Please complete the following checklist when submitting a PR:

All new features must include a unit test.
If you've fixed a bug or added code that should be tested, add a test to the
tests directory!
All new functions and code must be clearly commented and documented.
If you do make documentation changes, make sure that the docs build and
render correctly by running make docs.
Ensure that the test suite passes, by running make test.
Add a new entry to the .github/CHANGELOG.md file, summarizing the
change, and including a link back to the PR.
Ensure that code is properly formatted by running make format.

When all the above are checked, delete everything above the dashed
line and fill in the pull request template.

Context:
In the LKokkos backend, there are two ways to implement expectation values:

Copy the statevector, apply the observable to the copy, compute the expectation value with a BLAS-like inner product.
Accumulate the expectation value on-the-fly, applying the observable to a portion of the statevector.

The first method is currently in use, but is wasteful in a couple ways:

The statevector copy can require a lot of memory, which means running out with one or two fewer qubits depending on the system.
Computational efficiency is asymptotically memory-bound and reduce operations can achieve roughly twice the bandwidth of for loop operations on Nvidia devices, for example, which favors on-the-fly implementations.

A simple benchmarking script like the one below yields, for 29 qubits (on Perlmutter's A100)

0.330 sec.
0.012 sec.

i.e. a 27.5x speed-up.

import pennylane as qml
import time

n_wires = 29
n_repeat = 100

dev = qml.device("lightning.kokkos", wires=n_wires)

@qml.qnode(dev)
def circuit():
    return qml.expval(qml.PauliZ(n_wires//2))

t0 = time.time()
for _ in range(n_repeat):
    circuit()
dt = (time.time() - t0)/n_repeat
print(f"{dt}")

Description of the Change:

Benefits:

Possible Drawbacks:

Related GitHub Issues:

…calls into two templated methods. Call specialized expval methods when possible. Remove obsolete 'Apply directly' tests.
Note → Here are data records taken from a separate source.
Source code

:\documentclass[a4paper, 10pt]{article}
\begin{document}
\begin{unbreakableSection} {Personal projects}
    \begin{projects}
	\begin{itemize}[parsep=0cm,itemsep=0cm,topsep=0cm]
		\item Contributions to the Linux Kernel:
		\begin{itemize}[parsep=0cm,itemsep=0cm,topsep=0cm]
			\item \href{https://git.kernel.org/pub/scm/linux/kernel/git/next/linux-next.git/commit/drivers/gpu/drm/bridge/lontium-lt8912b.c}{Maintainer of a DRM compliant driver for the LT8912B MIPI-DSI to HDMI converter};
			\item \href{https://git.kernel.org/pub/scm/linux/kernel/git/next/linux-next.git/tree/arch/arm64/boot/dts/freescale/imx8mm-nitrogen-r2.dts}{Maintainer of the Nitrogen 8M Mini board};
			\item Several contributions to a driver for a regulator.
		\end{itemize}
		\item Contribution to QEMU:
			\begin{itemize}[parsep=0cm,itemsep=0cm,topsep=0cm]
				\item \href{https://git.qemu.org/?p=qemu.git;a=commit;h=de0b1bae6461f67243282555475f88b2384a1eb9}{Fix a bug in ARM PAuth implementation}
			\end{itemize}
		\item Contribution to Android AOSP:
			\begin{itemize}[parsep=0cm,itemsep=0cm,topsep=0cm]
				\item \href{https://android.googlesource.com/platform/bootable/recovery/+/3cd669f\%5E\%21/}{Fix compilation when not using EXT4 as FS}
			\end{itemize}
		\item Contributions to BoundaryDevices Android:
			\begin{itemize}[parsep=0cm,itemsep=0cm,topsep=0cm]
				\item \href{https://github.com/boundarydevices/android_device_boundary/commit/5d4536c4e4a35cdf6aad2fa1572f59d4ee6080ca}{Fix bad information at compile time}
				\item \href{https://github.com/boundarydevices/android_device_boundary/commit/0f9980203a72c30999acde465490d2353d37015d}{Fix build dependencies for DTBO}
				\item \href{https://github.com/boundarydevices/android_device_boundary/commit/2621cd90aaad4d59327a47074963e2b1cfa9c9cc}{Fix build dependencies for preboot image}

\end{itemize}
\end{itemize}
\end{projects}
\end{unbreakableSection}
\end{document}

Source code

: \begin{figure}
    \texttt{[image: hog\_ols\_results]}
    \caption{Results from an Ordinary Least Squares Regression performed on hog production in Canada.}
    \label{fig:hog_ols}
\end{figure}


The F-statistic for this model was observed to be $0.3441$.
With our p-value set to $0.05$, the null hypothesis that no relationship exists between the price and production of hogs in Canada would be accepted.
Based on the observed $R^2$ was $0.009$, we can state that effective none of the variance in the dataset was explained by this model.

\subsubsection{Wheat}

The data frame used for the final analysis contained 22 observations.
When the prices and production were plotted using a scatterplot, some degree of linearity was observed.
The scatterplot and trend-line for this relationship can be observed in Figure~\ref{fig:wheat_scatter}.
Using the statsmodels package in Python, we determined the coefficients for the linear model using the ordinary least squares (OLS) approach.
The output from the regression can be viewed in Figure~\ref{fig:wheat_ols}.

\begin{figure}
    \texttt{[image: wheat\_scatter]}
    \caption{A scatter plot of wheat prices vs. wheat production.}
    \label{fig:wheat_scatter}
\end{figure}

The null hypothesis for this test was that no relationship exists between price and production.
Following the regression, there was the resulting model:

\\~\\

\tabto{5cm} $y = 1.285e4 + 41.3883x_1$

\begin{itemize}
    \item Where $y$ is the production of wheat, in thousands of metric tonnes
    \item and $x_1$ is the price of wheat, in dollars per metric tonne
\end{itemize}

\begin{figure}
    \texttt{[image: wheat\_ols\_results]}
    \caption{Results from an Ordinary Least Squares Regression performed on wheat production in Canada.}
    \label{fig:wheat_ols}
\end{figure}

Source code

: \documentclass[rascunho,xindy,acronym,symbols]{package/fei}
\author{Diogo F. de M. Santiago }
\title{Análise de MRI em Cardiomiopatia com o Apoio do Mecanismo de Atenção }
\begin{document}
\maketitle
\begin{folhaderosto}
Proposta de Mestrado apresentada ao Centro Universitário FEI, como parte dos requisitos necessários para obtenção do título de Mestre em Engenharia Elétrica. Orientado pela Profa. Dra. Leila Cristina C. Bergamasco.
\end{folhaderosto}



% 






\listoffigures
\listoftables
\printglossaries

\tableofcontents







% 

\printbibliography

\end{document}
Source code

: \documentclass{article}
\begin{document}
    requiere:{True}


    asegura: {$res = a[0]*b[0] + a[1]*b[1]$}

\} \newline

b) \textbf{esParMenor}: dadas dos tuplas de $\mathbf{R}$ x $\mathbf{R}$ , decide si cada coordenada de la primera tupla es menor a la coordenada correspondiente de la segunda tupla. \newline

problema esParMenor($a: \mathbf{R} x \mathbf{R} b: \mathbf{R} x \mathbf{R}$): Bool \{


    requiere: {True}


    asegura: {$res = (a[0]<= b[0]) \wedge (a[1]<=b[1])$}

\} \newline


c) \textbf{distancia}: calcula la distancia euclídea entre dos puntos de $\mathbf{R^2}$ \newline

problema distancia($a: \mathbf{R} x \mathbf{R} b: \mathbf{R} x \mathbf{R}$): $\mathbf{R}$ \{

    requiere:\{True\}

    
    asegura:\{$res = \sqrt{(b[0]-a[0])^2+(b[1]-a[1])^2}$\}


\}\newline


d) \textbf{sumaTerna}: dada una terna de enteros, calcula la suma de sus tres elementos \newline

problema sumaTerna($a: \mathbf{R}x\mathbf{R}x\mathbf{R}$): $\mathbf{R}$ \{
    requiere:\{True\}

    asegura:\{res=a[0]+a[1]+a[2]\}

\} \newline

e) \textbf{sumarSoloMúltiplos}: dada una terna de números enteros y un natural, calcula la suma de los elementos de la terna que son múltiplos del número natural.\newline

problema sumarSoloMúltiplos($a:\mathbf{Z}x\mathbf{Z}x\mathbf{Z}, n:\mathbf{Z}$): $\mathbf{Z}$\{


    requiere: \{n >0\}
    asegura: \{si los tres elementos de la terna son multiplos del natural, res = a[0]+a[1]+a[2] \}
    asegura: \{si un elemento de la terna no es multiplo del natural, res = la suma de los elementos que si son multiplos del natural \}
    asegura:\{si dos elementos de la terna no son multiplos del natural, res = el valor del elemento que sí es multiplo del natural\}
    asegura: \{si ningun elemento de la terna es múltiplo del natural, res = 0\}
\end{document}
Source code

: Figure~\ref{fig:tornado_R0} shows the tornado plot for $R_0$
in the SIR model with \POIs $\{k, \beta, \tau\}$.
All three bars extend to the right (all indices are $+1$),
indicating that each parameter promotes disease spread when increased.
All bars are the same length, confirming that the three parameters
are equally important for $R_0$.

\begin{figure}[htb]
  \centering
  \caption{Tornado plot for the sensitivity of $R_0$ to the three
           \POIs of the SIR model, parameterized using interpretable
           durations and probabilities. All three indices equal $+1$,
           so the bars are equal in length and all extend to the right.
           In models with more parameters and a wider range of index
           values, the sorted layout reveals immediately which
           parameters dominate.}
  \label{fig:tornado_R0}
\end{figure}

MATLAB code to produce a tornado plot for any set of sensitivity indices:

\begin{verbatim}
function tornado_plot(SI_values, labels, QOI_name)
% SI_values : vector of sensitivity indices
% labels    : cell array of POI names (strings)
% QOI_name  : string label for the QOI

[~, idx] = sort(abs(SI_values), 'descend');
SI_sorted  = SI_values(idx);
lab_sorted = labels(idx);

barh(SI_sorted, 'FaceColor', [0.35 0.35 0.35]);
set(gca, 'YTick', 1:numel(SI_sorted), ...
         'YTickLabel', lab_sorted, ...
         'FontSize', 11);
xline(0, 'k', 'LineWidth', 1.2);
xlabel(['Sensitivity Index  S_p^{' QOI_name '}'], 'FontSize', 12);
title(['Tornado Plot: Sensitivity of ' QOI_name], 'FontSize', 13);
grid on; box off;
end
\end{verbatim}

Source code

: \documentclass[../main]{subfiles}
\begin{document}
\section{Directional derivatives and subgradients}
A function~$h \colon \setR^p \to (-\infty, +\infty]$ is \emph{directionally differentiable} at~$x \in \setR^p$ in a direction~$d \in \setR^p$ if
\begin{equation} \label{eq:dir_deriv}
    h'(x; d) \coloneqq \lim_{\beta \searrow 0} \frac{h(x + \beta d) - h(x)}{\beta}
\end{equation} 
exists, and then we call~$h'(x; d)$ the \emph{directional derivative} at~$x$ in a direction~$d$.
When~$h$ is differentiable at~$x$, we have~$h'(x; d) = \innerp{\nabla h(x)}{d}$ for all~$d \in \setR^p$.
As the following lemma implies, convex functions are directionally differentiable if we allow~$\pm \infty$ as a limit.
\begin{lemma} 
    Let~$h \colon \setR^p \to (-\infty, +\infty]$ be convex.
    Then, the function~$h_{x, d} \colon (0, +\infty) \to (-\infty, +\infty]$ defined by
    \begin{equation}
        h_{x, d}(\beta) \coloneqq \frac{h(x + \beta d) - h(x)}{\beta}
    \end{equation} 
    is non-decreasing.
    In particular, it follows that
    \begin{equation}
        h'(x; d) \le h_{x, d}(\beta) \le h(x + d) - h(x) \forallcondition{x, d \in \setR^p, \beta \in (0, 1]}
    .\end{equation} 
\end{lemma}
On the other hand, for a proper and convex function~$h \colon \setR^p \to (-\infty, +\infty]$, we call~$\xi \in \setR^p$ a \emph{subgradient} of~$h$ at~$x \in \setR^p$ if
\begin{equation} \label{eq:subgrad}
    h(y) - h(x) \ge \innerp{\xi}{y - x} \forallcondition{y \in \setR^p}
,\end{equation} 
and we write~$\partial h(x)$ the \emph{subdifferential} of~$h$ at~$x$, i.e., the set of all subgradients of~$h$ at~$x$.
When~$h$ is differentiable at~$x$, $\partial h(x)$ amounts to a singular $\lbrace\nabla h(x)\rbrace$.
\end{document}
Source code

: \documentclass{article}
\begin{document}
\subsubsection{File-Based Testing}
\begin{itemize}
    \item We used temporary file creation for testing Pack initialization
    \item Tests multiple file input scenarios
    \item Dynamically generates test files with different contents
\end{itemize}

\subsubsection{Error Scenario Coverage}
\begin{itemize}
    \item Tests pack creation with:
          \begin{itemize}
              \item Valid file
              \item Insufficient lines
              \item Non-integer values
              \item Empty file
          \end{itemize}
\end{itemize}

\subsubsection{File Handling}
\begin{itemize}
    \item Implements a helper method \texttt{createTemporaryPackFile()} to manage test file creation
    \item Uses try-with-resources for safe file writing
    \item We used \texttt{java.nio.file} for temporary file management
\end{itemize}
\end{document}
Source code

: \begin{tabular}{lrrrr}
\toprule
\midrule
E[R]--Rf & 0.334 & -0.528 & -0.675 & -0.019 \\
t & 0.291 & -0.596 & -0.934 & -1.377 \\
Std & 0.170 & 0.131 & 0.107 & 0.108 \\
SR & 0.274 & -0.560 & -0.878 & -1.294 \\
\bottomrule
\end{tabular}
codecov · 2023-08-23T20:21:46Z

Codecov Report

❗ No coverage uploaded for pull request base (bugfix/cuda12@6dc7883). Click here to learn what that means.
The diff coverage is n/a.

@@               Coverage Diff                @@
##             bugfix/cuda12     #481   +/-   ##
================================================
  Coverage                 ?   96.84%           
================================================
  Files                    ?      142           
  Lines                    ?    16275           
  Branches                 ?        0           
================================================
  Hits                     ?    15761           
  Misses                   ?      514           
  Partials                 ?        0

…alueMultiQubitOpFunctor.

AmintorDusko

Amazing work. Do we know if these changes will allow us to reach a larger number of qubits?
If yes, what are the numbers we have?

vincentmr · 2023-08-24T15:28:19Z

Amazing work. Do we know if these changes will allow us to reach a larger number of qubits? If yes, what are the numbers we have?

From what I could see on Perlmutter, we can reach 30 instead of 29 on a A100 card. The main thing is that 1- and 2-qubit expvals are much faster.

vincentmr · 2023-08-24T18:47:53Z

In support of this PR, I made a gist that benchmarks expval on a CPU (OMP_NUM_THREADS=64) and a GPU (A100). The results are generally faster, especially the 1- and 2-qubit operators above 20 qubits. In the following figures, inner and team stand for the inner-product-based and TeamPolicy (this PR) algorithms respectively; first stands for targeting low-index qubits (only first shown since timings are similar across first, mid and last targets); 1, 2, 3 stand for the number of wires targeted by the Hermitian unitary. The timings for 1-qubit Hermitian unitaries are similar to that of named gates (e.g. PauliZ) with an equal number of wires.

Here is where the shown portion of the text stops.